Botany – A Blooming History episode 1 – A Confusion of Names

Botany - A Blooming History episode 1 - A Confusion of Names

Botany – A Blooming History episode 1 – A Confusion of Names: What makes plants grow is a simple enough question. The answer turns out to be one of the most complicated and fascinating stories in science and took over 300 years to unravel.


 

 



Timothy Walker, director of Oxford University Botanic Garden, reveals how the breakthroughs of Swedish botanist Carl Linnaeus, Chelsea gardener Phillip Miller and English naturalist John Ray created the science of botany. Between them, these quirky, temperamental characters unlocked the mysteries of the plant kingdom, and they began to glimpse a world where bigger, better and stronger plants could be created. Nurseryman Thomas Fairchild created the world’s first artificial hybrid flower – an entirely new plant that didn’t exist in nature.

Today, botanists continue the search for new flowers, better crops and improved medicines to treat life-threatening diseases.

 

Botany – A Blooming History episode 1 – A Confusion of Names

 

Botany, also called plant science(s), plant biology or phytology, is the science of plant life and a branch of biology. A botanist, plant scientist or phytologist is a scientist who specialises in this field. The term “botany” comes from the Ancient Greek word βοτάνη (botanē) meaning “pasture”, “grass”, or “fodder”; βοτάνη is in turn derived from βόσκειν (boskein), “to feed” or “to graze”. Traditionally, botany has also included the study of fungi and algae by mycologists and phycologists respectively, with the study of these three groups of organisms remaining within the sphere of interest of the International Botanical Congress. Nowadays, botanists (in the strict sense) study approximately 410,000 species of land plants of which some 391,000 species are vascular plants (including approximately 369,000 species of flowering plants), and approximately 20,000 are bryophytes.

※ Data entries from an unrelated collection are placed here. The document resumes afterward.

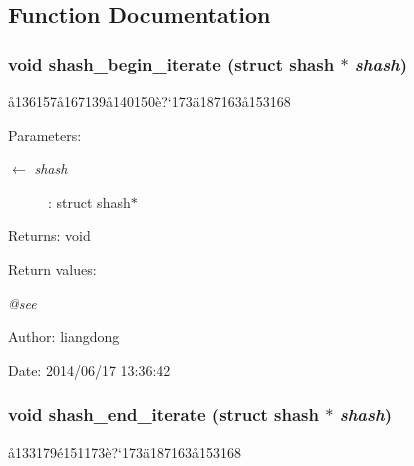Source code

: \subsection{Function Documentation}
\subsubsection{\setlength{\rightskip}{0pt plus 5cm}void shash\_\-begin\_\-iterate (struct shash $\ast$ {\em shash})}\label{shash_8c_a11}


\aa{}136157\aa{}167139\aa{}140150\`{e}?`173\"{a}187163\aa{}153168 

\begin{Desc}
\item[Parameters:]
\begin{description}
\item[\mbox{$\leftarrow$} {\em shash}]: struct shash$\ast$ \end{description}
\end{Desc}
\begin{Desc}
\item[Returns:]void \end{Desc}
\begin{Desc}
\item[Return values:]
\begin{description}
\item[{\em @see}]\end{description}
\end{Desc}
\begin{Desc}
\item[Author:]liangdong \end{Desc}
\begin{Desc}
\item[Date:]2014/06/17 13:36:42 \end{Desc}
\subsubsection{\setlength{\rightskip}{0pt plus 5cm}void shash\_\-end\_\-iterate (struct shash $\ast$ {\em shash})}\label{shash_8c_a13}


\aa{}133179\'{e}151173\`{e}?`173\"{a}187163\aa{}153168 

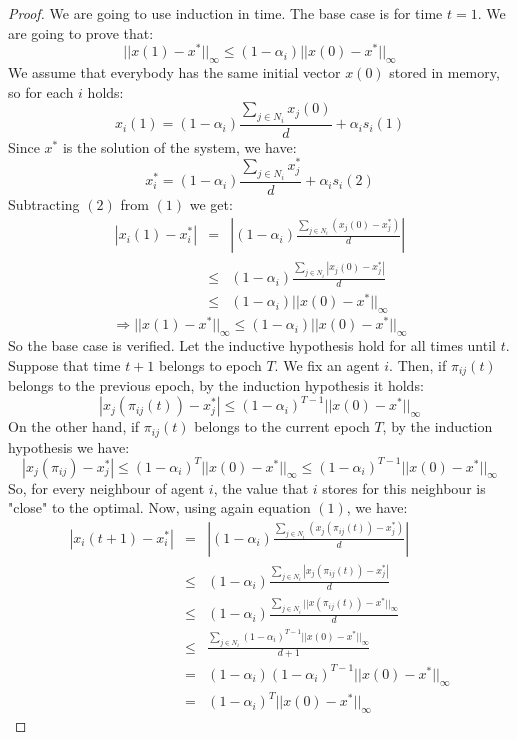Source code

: \begin{proof}
We are going to use induction in time. The base case is for time $t=1$. We are going to prove that: $$ ||x(1)-x^*||_{\infty} \leq (1-\alpha_i)||x(0)-x^*||_{\infty}$$
We assume that everybody has the same initial vector $x(0)$ stored in memory, so for each $i$ holds:
$$x_i(1) = (1-\alpha_i)\frac{\sum_{j \in N_i}x_j(0)}{d}+\alpha_i s_i (1)$$Since $x^*$ is the solution of the system, we have:
$$ x_i^* = (1-\alpha_i)\frac{\sum_{j \in N_i}x_j^*}{d}+\alpha_i s_i (2)$$
Subtracting $(2)$ from $(1)$ we get:
\begin{eqnarray*}
|x_i(1) - x_i^*| &=& |(1-\alpha_i)\frac{\sum_{j \in N_i}(x_j(0)-x_j^*)}{d}|\\
&\leq& (1-\alpha_i)\frac{\sum_{j \in N_i}|x_j(0)-x_j^*|}{d} \\
&\leq& (1-\alpha_i) ||x(0)-x^*||_{\infty}
\end{eqnarray*}
$$ \Rightarrow ||x(1)-x^*||_{\infty} \leq (1-\alpha_i)||x(0)-x^*||_{\infty}$$
So the base case is verified. Let the inductive hypothesis hold for all times until $t$. Suppose that time $t+1$ belongs to epoch $T$. We fix an agent $i$. Then, if $\pi_{ij}(t)$ belongs to the previous epoch, by the induction hypothesis it holds:
$$ |x_j(\pi_{ij}(t)) - x_j^*| \leq \left( 1-\alpha_i\right)^{T-1}||x(0)-x^*||_{\infty}$$
 On the other hand, if $\pi_{ij}(t)$ belongs to the current epoch $T$, by the induction hypothesis we have:
 $$ |x_j(\pi_{ij}) - x_j^*| \leq \left( 1-\alpha_i\right)^{T}||x(0)-x^*||_{\infty} \leq \left( 1-\alpha_i\right)^{T-1}||x(0)-x^*||_{\infty}$$
 So, for every neighbour of agent $i$, the value that $i$ stores for this neighbour is "close" to the optimal. Now, using again equation $(1)$, we have:
 \begin{eqnarray*}
|x_i(t+1) - x_i^*| &=& |(1-\alpha_i)\frac{\sum_{j \in N_i}(x_j(\pi_{ij}(t))-x_j^*)}{d}|\\
&\leq& (1-\alpha_i)\frac{\sum_{j \in N_i}|x_j(\pi_{ij}(t))-x_j^*|}{d}\\
&\leq& (1-\alpha_i)\frac{\sum_{j \in N_i}||x(\pi_{ij}(t))-x^*||_\infty}{d}\\
&\leq& \frac{\sum_{j \in N_i}\left(1-\alpha_i\right)^{T-1}||x(0)-x^*||_{\infty}}{d+1}\\
&=& (1-\alpha_i)\left(1-\alpha_i\right)^{T-1}||x(0)-x^*||_{\infty}\\
&=& \left(1-\alpha_i\right)^{T}||x(0)-x^*||_{\infty}
 \end{eqnarray*}

\end{proof}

Botany originated in prehistory as herbalism with the efforts of early humans to identify – and later cultivate – edible, medicinal and poisonous plants, making it one of the oldest branches of science. Medieval physic gardens, often attached to monasteries, contained plants of medical importance. They were forerunners of the first botanical gardens attached to universities, founded from the 1540s onwards. One of the earliest was the Padua botanical garden. These gardens facilitated the academic study of plants. Efforts to catalogue and describe their collections were the beginnings of plant taxonomy, and led in 1753 to the binomial system of Carl Linnaeus that remains in use to this day.